Corporate Esports Association organizer and University of Pittsburgh student Nolan Freda, says that Melee is “more comparable to tennis, with moments of extended action leading to a small victory for one side.” In Melee, you have to win five games of four stocks to win the match; tennis is six games to win and four points to win each game. With football, some will make the argument that each play is a win or loss for some team or the other, but the only concrete evidence of a team getting closer to a win at the end stage of the match is some form of point scoring: a touchdown or field goal or safety. Yet, the breaks in football don’t only come after point scoring. There are breaks for team timeouts, television timeouts, play reviews, two-minute warnings, turnovers, and most other breaks in the action, which means commercials don’t really come during breaks in action. They interrupt the action. By ending some action with concrete evidence of growth or loss, the match becomes less stilted, and the commercials come at a satisfying conclusion to a segment of the action.
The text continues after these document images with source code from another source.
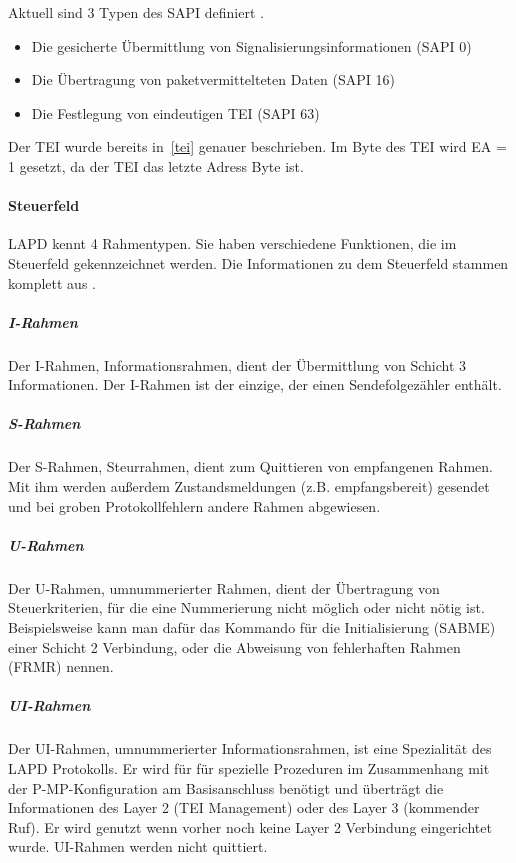\documentclass[12pt, a4paper, ngerman]{article}
\begin{document}
Aktuell sind 3 Typen des SAPI definiert \cite{SWB-098672061}. 
\begin{itemize}
	\item Die gesicherte Übermittlung von Signalisierungsinformationen (SAPI 0)
	\item Die Übertragung von paketvermittelteten Daten (SAPI 16)
	\item Die Festlegung von eindeutigen TEI (SAPI 63)
\end{itemize}



Der TEI wurde bereits in~\ref{tei} genauer beschrieben. Im Byte des TEI wird EA = 1 gesetzt, da der TEI das letzte Adress Byte ist.

\paragraph{Steuerfeld}
LAPD kennt 4 Rahmentypen. Sie haben verschiedene Funktionen, die im Steuerfeld gekennzeichnet werden. Die Informationen zu dem Steuerfeld stammen komplett aus \cite{SWB-098672061}.

\subparagraph{I-Rahmen}
Der I-Rahmen, Informationsrahmen, dient der Übermittlung von Schicht 3 Informationen. Der I-Rahmen ist der einzige, der einen Sendefolgezähler enthält.

\subparagraph{S-Rahmen}
Der S-Rahmen, Steurrahmen, dient zum Quittieren von empfangenen Rahmen. Mit ihm werden außerdem Zustandsmeldungen (z.B. empfangsbereit) gesendet und bei groben Protokollfehlern andere Rahmen abgewiesen.

\subparagraph{U-Rahmen}
Der U-Rahmen, umnummerierter Rahmen, dient der Übertragung von Steuerkriterien, für die eine Nummerierung nicht möglich oder nicht nötig ist. Beispielsweise kann man dafür das Kommando für die Initialisierung (SABME) einer Schicht 2 Verbindung, oder die Abweisung von fehlerhaften Rahmen (FRMR) nennen.

\subparagraph{UI-Rahmen}
Der UI-Rahmen, umnummerierter Informationsrahmen, ist eine Spezialität des LAPD Protokolls. Er wird für für spezielle Prozeduren im Zusammenhang mit der P-MP-Konfiguration am Basisanschluss benötigt und überträgt die Informationen des Layer 2 (TEI Management) oder des Layer 3 (kommender Ruf). Er wird genutzt wenn vorher noch keine Layer 2 Verbindung eingerichtet wurde. UI-Rahmen werden nicht quittiert.
\end{document}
That isn’t to say the competitive Melee scene comes without its faults. Football has its fair share of issues, like baseball and soccer and every other human sport, and competitive Melee is no exception. Hungrybox has been the top player in competitive Melee for a few years now, and it’s due in part to the defensive style of play with Jigglypuff that works in tandem with the time limit on each game. He’s able to protect himself against aggressive players that get worn down by the end of the clock. Freda says that “despite his massive success, competitive play is being destroyed. Many professional players are citing Hungrybox’s Jigglypuff as the reason they’re quitting the competitive scene. It’s going to kill the professional Melee scene, viewership of it, and therefore, the amateur scene in Melee.” People don’t like to play if they know they’ll lose, and people don’t like to watch it, either.
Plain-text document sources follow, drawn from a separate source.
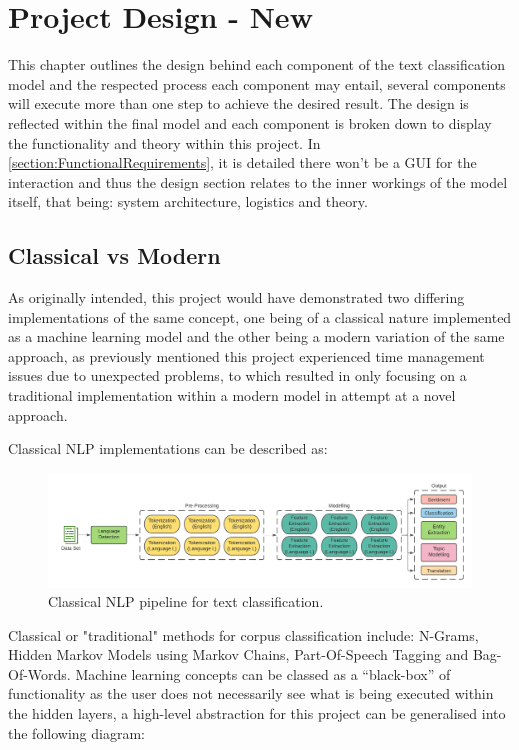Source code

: \chapter{Project Design - New}

This chapter outlines the design behind each component of the text classification model and the respected process each component may entail, several components will execute more than one step to achieve the desired result. The design is reflected within the final model and each component is broken down to display the functionality and theory within this project. In \autoref{section:FunctionalRequirements}, it is detailed there won’t be a GUI for the interaction and thus the design section relates to the inner workings of the model itself, that being: system architecture, logistics and theory.

\section{Classical vs Modern}

As originally intended, this project would have demonstrated two differing implementations of the same concept, one being of a classical nature implemented as a machine learning model and the other being a modern variation of the same approach, as previously mentioned this project experienced time management issues due to unexpected problems, to which resulted in only focusing on a traditional implementation within a modern model in attempt at a novel approach.

Classical NLP implementations can be described as:

\begin{figure}[H]
    \centering
    \includegraphics[width=\textwidth]{figures/chapter-5/ClassicalNLP.pdf}
    \caption[ClassicalNLP]{Classical NLP pipeline for text classification.
    \label{fig:ClassicalNLP}}
\end{figure}

Classical or "traditional" methods for corpus classification include: N-Grams, Hidden Markov Models using Markov Chains, Part-Of-Speech Tagging and Bag-Of-Words. Machine learning concepts can be classed as a “black-box” of functionality as the user does not necessarily see what is being executed within the hidden layers, a high-level abstraction for this project can be generalised into the following diagram:

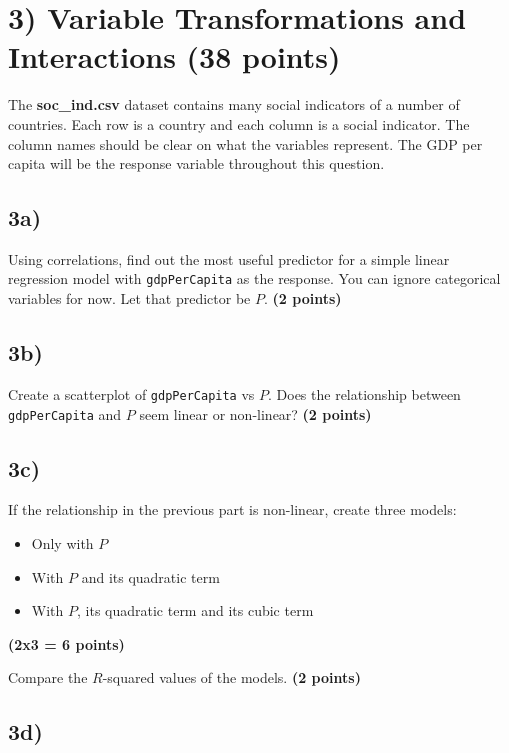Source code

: \documentclass[
  letterpaper,
  DIV=11,
  numbers=noendperiod]{scrreprt}
\providecommand{\tightlist}{%
  \setlength{\itemsep}{0pt}\setlength{\parskip}{0pt}}\usepackage{longtable,booktabs,array}
\begin{document}
\section{3) Variable Transformations and Interactions (38
points)}\label{variable-transformations-and-interactions-38-points}

The \textbf{soc\_ind.csv} dataset contains many social indicators of a
number of countries. Each row is a country and each column is a social
indicator. The column names should be clear on what the variables
represent. The GDP per capita will be the response variable throughout
this question.

\subsection{3a)}\label{a-7}

Using correlations, find out the most useful predictor for a simple
linear regression model with \texttt{gdpPerCapita} as the response. You
can ignore categorical variables for now. Let that predictor be \(P\).
\textbf{(2 points)}

\subsection{3b)}\label{b-7}

Create a scatterplot of \texttt{gdpPerCapita} vs \(P\). Does the
relationship between \texttt{gdpPerCapita} and \(P\) seem linear or
non-linear? \textbf{(2 points)}

\subsection{3c)}\label{c-5}

If the relationship in the previous part is non-linear, create three
models:

\begin{itemize}
\tightlist
\item
  Only with \(P\)
\item
  With \(P\) and its quadratic term
\item
  With \(P\), its quadratic term and its cubic term
\end{itemize}

\textbf{(2x3 = 6 points)}

Compare the \(R\)-squared values of the models. \textbf{(2 points)}

\subsection{3d)}\label{d-4}
\end{document}
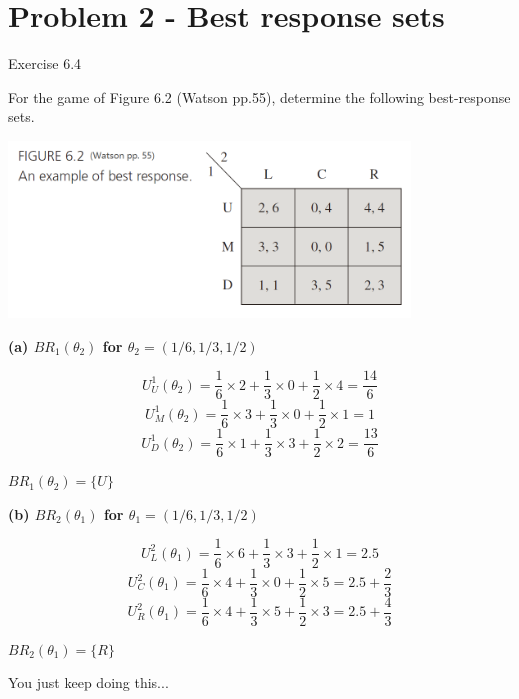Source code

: \documentclass{article}
\begin{document}
\bigskip

\newpage

\section{Problem 2 - Best response sets} 

Exercise 6.4 

For the game of Figure 6.2 (Watson pp.55), determine the following best-response sets.


{\includegraphics[width=0.8\textwidth]{7.f6_2}
\label{fig:f6_2}}
\vspace{2mm}


\begin{mdframed}[backgroundcolor=blue!20,linecolor=white]

\textbf{(a) $BR_1(\theta_2)$ for $\theta_2 = (1/6,1/3,1/2)$}

$$U^1_U(\theta_2) = \frac{1}{6} \times 2 + \frac{1}{3} \times 0 + \frac{1}{2}\times 4=\frac{14}{6}$$
$$U^1_M(\theta_2) = \frac{1}{6} \times 3 + \frac{1}{3} \times 0 + \frac{1}{2}\times 1=1$$
$$U^1_D(\theta_2) = \frac{1}{6} \times 1 + \frac{1}{3} \times 3 + \frac{1}{2}\times 2=\frac{13}{6}$$

$BR_1(\theta_2)=\{U\}$

\medskip

\textbf{(b) $BR_2(\theta_1)$ for $\theta_1 = (1/6,1/3,1/2)$}

$$U^2_L(\theta_1) = \frac{1}{6} \times 6 + \frac{1}{3} \times 3 + \frac{1}{2}\times 1=2.5$$
$$U^2_C(\theta_1) = \frac{1}{6} \times 4 + \frac{1}{3} \times 0 + \frac{1}{2}\times 5=2.5 + \frac{2}{3}$$
$$U^2_R(\theta_1) = \frac{1}{6} \times 4 + \frac{1}{3} \times 5 + \frac{1}{2}\times 3=2.5 + \frac{4}{3}$$

$BR_2(\theta_1)=\{R\}$

You just keep doing this...
\end{mdframed}
\end{document}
Somehow, in spite of the potential issues raised by a defensive play style in a short clock system, the grand finals at Genesis 6 were nail-biting. In the first game, both players had stock percentages in each character’s kill zone after losing three of their four stocks, and taking the first game by the skin of his teeth was Axe, the underdog. However, Hungrybox handily took the second game, with two stocks remaining at the end, to knot the series at 1. And a tense third game set the tone for the rest of the series. After trading stocks down to one stock each, Hungrybox and Axe quickly traded percent in each character’s kill zone again, but this time, each player had trouble landing any hits as the game clock sank down under a minute. If the time runs out, whoever has the most percent wins the game, and Axe was leading under a minute. Then, Axe choked his lead away, and Hungrybox wouldn’t make the same mistake.
One more game for Hungrybox and the match would be over. And it seemed, as the first stock progressed, that the fourth game wasn’t looking great for Axe. But Axe took the first stock from Hungrybox with a lower stock percent and didn’t look back. Axe ended the game with eight percent on the last stock, which was a big win in this series. It came down to game five, final stocks, and the last minute running out on the clock. Hungrybox took the lead in the final stock, and he never allowed Axe back into the game, winning the Grand finals with a final stock percent of 17.
Just like the Super Bowl, the Super Smash Brothers Melee grand finals at Genesis 6 came down to the wire in a defensive match that lead to another win for a dynasty. One was more interesting than the other, still, and I think that’s a sign of the times to come. Football had to start somewhere, and eSports has a growing fan base for first-time and casual watchers like me.